Author(s): ZHANG Kesheng; ZHANG Xiangqun; SHAO Fang

Affiliation(s): School of Electrical and Information Engineering, Guizhou Institute of Technology; School of Electronic Information and Communications, Huazhong University of Science and Technology; School of Mechanical Engineering, Guizhou Institute of Technology

Abstract: In an excitable gas, the molecular vibration relaxation process caused by an acoustic disturbance leads the equilibrium heat capacity to the effective one that depends on the acoustic frequency, resulting in acoustic dispersion and acoustic relaxational absorption. Based on the algorithm of synthesizing a single-relaxation process, we develop a synthesizing method to get the equilibrium heat capacities of excitable gases from the two-frequency acoustic speed and absorption measurements. The two measurement frequencies are selected in the range where the acoustic relaxational absorption is obvious.
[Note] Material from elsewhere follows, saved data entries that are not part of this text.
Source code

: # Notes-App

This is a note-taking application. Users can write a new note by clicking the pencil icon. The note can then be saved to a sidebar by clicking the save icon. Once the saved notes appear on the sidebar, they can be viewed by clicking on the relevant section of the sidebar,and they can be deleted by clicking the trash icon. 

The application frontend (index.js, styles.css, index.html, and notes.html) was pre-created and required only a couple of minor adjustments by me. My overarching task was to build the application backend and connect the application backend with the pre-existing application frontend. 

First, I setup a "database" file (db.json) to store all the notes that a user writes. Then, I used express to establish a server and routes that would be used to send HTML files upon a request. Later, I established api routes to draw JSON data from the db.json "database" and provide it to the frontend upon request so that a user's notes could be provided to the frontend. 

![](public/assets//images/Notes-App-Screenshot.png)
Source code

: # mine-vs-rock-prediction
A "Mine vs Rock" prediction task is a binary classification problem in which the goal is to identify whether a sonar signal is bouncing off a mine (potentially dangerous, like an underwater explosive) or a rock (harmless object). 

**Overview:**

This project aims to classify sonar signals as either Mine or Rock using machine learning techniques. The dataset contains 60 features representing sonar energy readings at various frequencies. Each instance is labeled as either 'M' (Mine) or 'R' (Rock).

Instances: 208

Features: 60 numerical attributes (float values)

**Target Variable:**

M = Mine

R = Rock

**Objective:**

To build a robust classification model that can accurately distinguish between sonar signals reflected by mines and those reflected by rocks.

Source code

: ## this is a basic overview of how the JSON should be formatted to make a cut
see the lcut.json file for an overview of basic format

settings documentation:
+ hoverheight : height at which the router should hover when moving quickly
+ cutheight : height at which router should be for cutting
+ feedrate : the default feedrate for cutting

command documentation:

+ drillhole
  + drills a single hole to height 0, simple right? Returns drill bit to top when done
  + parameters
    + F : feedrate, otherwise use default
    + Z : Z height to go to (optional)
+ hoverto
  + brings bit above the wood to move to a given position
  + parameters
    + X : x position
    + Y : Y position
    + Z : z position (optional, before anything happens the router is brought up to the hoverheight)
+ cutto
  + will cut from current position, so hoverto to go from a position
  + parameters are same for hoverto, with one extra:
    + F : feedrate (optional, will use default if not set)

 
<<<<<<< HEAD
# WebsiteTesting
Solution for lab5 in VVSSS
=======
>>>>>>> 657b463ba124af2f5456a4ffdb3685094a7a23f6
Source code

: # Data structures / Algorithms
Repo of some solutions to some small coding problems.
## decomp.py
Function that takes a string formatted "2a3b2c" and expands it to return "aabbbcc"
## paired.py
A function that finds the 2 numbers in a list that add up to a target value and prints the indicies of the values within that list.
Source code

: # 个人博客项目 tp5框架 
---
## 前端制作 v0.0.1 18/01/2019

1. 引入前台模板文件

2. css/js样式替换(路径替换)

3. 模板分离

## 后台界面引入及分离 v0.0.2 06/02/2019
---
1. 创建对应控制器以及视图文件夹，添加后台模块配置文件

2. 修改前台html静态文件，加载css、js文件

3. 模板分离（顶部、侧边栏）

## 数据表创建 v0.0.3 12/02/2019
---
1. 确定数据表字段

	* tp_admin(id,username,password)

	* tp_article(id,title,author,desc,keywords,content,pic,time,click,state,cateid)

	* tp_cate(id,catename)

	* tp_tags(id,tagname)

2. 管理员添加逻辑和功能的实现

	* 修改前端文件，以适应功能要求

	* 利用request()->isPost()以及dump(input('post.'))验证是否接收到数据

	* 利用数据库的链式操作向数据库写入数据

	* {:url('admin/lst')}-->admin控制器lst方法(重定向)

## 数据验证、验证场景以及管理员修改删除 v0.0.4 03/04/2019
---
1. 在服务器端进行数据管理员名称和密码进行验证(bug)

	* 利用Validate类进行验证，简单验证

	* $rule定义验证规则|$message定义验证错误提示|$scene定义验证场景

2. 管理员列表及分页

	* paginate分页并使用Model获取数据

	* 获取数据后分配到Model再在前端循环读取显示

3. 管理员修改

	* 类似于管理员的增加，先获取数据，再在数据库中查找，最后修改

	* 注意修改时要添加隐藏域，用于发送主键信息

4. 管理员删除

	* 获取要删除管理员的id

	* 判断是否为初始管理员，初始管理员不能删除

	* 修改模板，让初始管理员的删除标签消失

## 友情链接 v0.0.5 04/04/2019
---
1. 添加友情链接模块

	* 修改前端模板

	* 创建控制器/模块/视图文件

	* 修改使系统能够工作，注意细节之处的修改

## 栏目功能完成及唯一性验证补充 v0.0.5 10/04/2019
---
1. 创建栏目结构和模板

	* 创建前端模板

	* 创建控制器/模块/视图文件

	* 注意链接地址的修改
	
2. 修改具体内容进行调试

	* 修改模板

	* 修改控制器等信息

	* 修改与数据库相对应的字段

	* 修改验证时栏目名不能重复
The method can obtain the heat capacities of internal and external degrees of freedom of gas molecules respectively, and effectively eliminate the influence of the acoustic relaxation process on the measurement results of excitable gas heat capacity. For various gases, consisting of CO_2, CH_4, Cl_2, N_2 and O_2 at room temperature, the gas heat capacities obtained in this paper agree with the thermodynamic theoretical calculations based on the Planck-Einstein formula, and the maximum relative error is 3.51% in comparison to the experimental result. The synthesized heat capacities of rotation and vibration can be applied to the detection of gas molecular geometry, vibration frequency and mole fractions of gas mixtures.